Each week when I’m king for a day, I make one financial rule just for fun. This week, I’m going to do one financial rule and one fun rule. They’re both going to be related to sports since it’s the beginning of the season for my favorite sport: football.

Let’s talk about something that doesn’t annoy me as much as it makes me sad. We can all think of athletes in any major sport who end up dead broke after their career is over. They make millions and millions of dollars during their career, but when they retire, they have nothing. I hear stories like this all the time and it’s sad. Many of these athletes have come from a background of poverty. They weren’t taught the same financial lessons we might have learned from our parents, and as a result, they don’t always have a good financial understanding.

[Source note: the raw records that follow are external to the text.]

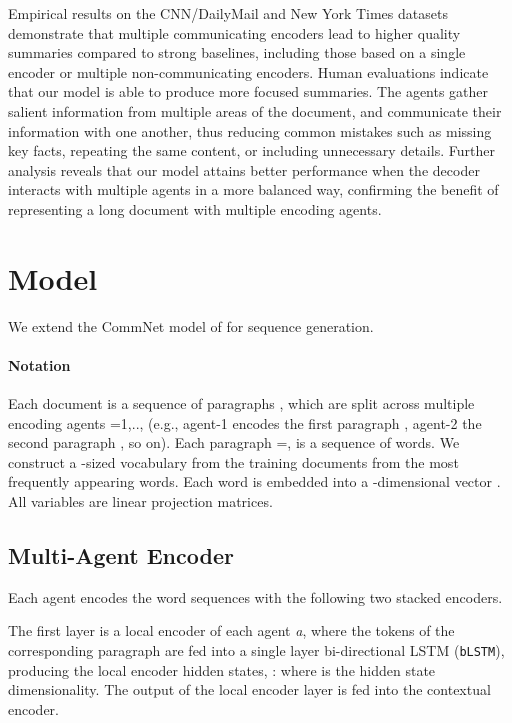 \documentclass[11pt,a4paper]{article}
\newcommand{\yejin}[1]{{\color{cyan}yc:[#1]}}
\begin{document}
 
Empirical results on the CNN/DailyMail and New York Times datasets demonstrate that multiple communicating encoders lead to higher quality summaries compared to strong baselines, including those based on a single encoder or multiple non-communicating encoders. 
Human evaluations indicate that our model is able to produce more focused summaries. The agents gather salient information from multiple areas of the document, and communicate their information with one another, thus reducing common mistakes such as missing key facts, repeating the same content, or including unnecessary details. Further analysis reveals that our model attains better performance when the decoder interacts with multiple agents in a more balanced way, confirming the benefit of representing a long document with multiple encoding agents.  










 \section{Model}
\begin{comment}
\yejin{I think we should say something about commNet... (either to say that we follow their framework or present a modified version, if the architecture is similar enough...?)}
\end{comment}
We extend the CommNet model of \citet{commnet} for sequence generation. 
\paragraph{Notation}
Each document  is a sequence of paragraphs , which are split across multiple encoding agents =1,.., (e.g., agent-1 encodes the first paragraph , agent-2 the second paragraph , so on). Each paragraph =, is a sequence of  words. We construct a -sized vocabulary from the training documents from the most frequently appearing words.
Each word  is embedded into a -dimensional vector . All  variables are linear projection matrices.
\subsection{Multi-Agent Encoder}
\label{ucbir}
Each agent encodes the word sequences with the following two stacked encoders. 

 The first layer is a local encoder of each agent \textit{a}, where 
the tokens of the corresponding paragraph  are fed into a single layer bi-directional LSTM (\texttt{bLSTM}), producing the local encoder hidden states, : 
where  is the hidden state dimensionality. 
The output of the local encoder layer is fed into the contextual encoder. 
\end{document}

If you’re a pro-athlete and you’re getting north of a million dollars in annual income, my rule would require you to set aside a percentage of that. This percentage would go into an account that builds a pension for your later years. It would be an income you can’t outlive. For example, if you’re a basketball player, and you sign a $30 million contract, you would have to set aside maybe 20% of it. About 5 million of your income would go into a pension plan that would provide you with a lifetime income once you retire. We could make it so that you can deduct it like a 401K payment, so you won’t be hammered in taxes.

As king, I would want to help protect people from themselves. I don’t ever want to read about athletes making millions of dollars during their lifetime and then losing it all because of financial mismanagement. Since I’m on the topic, I should extend this rule to anybody who has a high enough income, regardless of whether it’s related to sports.

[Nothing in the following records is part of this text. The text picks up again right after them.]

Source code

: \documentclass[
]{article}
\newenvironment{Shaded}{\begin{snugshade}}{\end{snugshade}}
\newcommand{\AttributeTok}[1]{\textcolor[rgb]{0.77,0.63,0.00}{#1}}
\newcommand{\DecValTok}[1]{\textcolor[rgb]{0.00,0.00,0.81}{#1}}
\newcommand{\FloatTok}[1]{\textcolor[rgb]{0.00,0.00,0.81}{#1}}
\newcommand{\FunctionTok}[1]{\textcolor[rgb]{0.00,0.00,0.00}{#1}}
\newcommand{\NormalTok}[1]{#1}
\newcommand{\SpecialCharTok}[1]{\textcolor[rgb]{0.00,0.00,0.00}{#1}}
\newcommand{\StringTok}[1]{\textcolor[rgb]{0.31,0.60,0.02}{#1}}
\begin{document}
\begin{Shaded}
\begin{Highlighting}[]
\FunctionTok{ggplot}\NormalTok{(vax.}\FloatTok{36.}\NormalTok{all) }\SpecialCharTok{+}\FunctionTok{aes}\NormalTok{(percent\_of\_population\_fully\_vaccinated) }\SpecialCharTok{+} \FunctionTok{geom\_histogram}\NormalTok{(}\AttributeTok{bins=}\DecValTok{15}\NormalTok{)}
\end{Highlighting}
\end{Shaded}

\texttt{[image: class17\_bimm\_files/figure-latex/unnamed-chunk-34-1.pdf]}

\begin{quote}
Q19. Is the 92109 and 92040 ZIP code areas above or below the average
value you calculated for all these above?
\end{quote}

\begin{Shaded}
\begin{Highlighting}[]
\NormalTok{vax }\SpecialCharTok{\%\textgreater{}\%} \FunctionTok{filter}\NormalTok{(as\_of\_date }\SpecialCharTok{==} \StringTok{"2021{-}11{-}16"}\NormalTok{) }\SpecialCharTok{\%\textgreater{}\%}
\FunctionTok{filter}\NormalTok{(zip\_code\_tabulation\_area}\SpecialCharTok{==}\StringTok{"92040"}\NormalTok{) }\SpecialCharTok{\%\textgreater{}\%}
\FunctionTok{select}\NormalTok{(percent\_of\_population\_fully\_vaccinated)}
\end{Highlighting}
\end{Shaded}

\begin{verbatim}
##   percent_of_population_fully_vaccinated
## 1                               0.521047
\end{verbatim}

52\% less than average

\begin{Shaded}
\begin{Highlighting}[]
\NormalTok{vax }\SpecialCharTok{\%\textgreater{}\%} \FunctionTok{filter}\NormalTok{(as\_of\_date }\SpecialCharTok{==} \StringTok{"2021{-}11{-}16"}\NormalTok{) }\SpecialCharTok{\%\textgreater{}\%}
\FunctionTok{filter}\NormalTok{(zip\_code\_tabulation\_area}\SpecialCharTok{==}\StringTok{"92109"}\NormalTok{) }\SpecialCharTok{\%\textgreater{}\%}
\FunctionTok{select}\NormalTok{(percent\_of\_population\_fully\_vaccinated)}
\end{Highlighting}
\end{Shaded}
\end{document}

If you make over $250,000, 20% of everything you make above that number should go into a private pension plan where you get a tax deduction on that money. It will be paid out as a pension after you retire and can be flexible. It wouldn’t be like Social Security where you pay, and you don’t know if you’re going to get it out again. It’s your money. If you die and you haven’t spent it, it goes to your beneficiaries, so your family doesn’t lose the money. You could start when you’re 30 or when you’re 60. It would be up to you. What’s nice about that law is that it hits on our secret to happiness in retirement. That secret is having a stable and predictable income.

The next rule has to do with football. My daughter goes to High Park and the High Park High School football team last year was horrendous. They would get blitzed like 56-0 every single week. Then they got a new coach and this year, it’s the complete opposite; they’re winning every game like 56-0. There’s a rule in high school football called the mercy rule. I’m not 100% certain how it works, in all honesty. I do know that I can’t remember a time last year or this year where a Hyde Park football game made it to the fourth quarter.

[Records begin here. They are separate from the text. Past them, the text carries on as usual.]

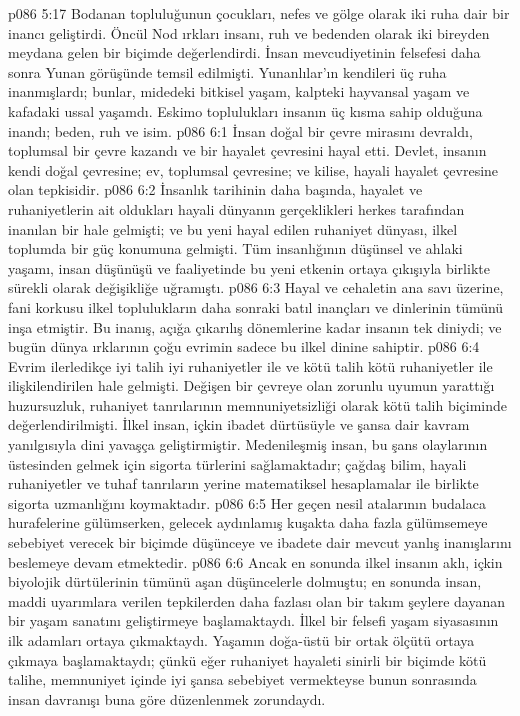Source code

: \vs p086 5:17 Bodanan topluluğunun çocukları, nefes ve gölge olarak iki ruha dair bir inancı geliştirdi. Öncül Nod ırkları insanı, ruh ve bedenden olarak iki bireyden meydana gelen bir biçimde değerlendirdi. İnsan mevcudiyetinin felsefesi daha sonra Yunan görüşünde temsil edilmişti. Yunanlılar’ın kendileri üç ruha inanmışlardı; bunlar, midedeki bitkisel yaşam, kalpteki hayvansal yaşam ve kafadaki ussal yaşamdı. Eskimo toplulukları insanın üç kısma sahip olduğuna inandı; beden, ruh ve isim.
\vs p086 6:1 İnsan doğal bir çevre mirasını devraldı, toplumsal bir çevre kazandı ve bir hayalet çevresini hayal etti. Devlet, insanın kendi doğal çevresine; ev, toplumsal çevresine; ve kilise, hayali hayalet çevresine olan tepkisidir.
\vs p086 6:2 İnsanlık tarihinin daha başında, hayalet ve ruhaniyetlerin ait oldukları hayali dünyanın gerçeklikleri herkes tarafından inanılan bir hale gelmişti; ve bu yeni hayal edilen ruhaniyet dünyası, ilkel toplumda bir güç konumuna gelmişti. Tüm insanlığının düşünsel ve ahlaki yaşamı, insan düşünüşü ve faaliyetinde bu yeni etkenin ortaya çıkışıyla birlikte sürekli olarak değişikliğe uğramıştı.
\vs p086 6:3 Hayal ve cehaletin ana savı üzerine, fani korkusu ilkel toplulukların daha sonraki batıl inançları ve dinlerinin tümünü inşa etmiştir. Bu inanış, açığa çıkarılış dönemlerine kadar insanın tek diniydi; ve bugün dünya ırklarının çoğu evrimin sadece bu ilkel dinine sahiptir.
\vs p086 6:4 Evrim ilerledikçe iyi talih iyi ruhaniyetler ile ve kötü talih kötü ruhaniyetler ile ilişkilendirilen hale gelmişti. Değişen bir çevreye olan zorunlu uyumun yarattığı huzursuzluk, ruhaniyet tanrılarının memnuniyetsizliği olarak kötü talih biçiminde değerlendirilmişti. İlkel insan, içkin ibadet dürtüsüyle ve şansa dair kavram yanılgısıyla dini yavaşça geliştirmiştir. Medenileşmiş insan, bu şans olaylarının üstesinden gelmek için sigorta türlerini sağlamaktadır; çağdaş bilim, hayali ruhaniyetler ve tuhaf tanrıların yerine matematiksel hesaplamalar ile birlikte sigorta uzmanlığını koymaktadır.
\vs p086 6:5 Her geçen nesil atalarının budalaca hurafelerine gülümserken, gelecek aydınlamış kuşakta daha fazla gülümsemeye sebebiyet verecek bir biçimde düşünceye ve ibadete dair mevcut yanlış inanışlarını beslemeye devam etmektedir.
\vs p086 6:6 Ancak en sonunda ilkel insanın aklı, içkin biyolojik dürtülerinin tümünü aşan düşüncelerle dolmuştu; en sonunda insan, maddi uyarımlara verilen tepkilerden daha fazlası olan bir takım şeylere dayanan bir yaşam sanatını geliştirmeye başlamaktaydı. İlkel bir felsefi yaşam siyasasının ilk adamları ortaya çıkmaktaydı. Yaşamın doğa\hyp{}üstü bir ortak ölçütü ortaya çıkmaya başlamaktaydı; çünkü eğer ruhaniyet hayaleti sinirli bir biçimde kötü talihe, memnuniyet içinde iyi şansa sebebiyet vermekteyse bunun sonrasında insan davranışı buna göre düzenlenmek zorundaydı.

By the time the third quarter is over, the score is so lopsided, and one team is so far ahead of the other, they don’t play the fourth quarter. They don’t want to injure the kids and it’s already clear which team is the winner. In college football sometimes you see these blowout games, and the coaches take the opportunity to play guys that don’t normally get in the game. I understand that, but I’ve seen athletes get seriously injured, break bones, or blow out their knees in a meaningless part of the game. The outcome of the game is already decided but we still have people getting hurt because they play through all four quarters.

We should have a mercy rule for college just like in high school. Once you pass the third quarter, if one team is a certain number of points ahead of the other, the game ends and we declare the obvious winner. I think the specific score I’d pick is 35. If you’re up 35 points in the third quarter, you’ve won.

Sometimes there have been crazy comebacks in the fourth quarter but those are by far the exception, not the rule. The idea is if you’ve played three full quarters, once you get to the fourth quarter, if you’re more than 35 points ahead, it’s done. The only people who might not like this rule are the TV networks because of their advertising. I care more about the fans and the players than the TV networks. The players are not professionals in the NFL. They’re amateur students and there’s no reason to threaten the physical well-being of these young men just because the TV stations want the game to keep going. I’m going to go with this; if a team is 35+ points ahead in the fourth quarter, they are automatically the winner of the game.

We’ve had a little fun here with our king for a day segment. We had two rules:

  1. If you make a certain amount of money, you should put it in a pension plan.
  2. We will implement a mercy rule for college football teams.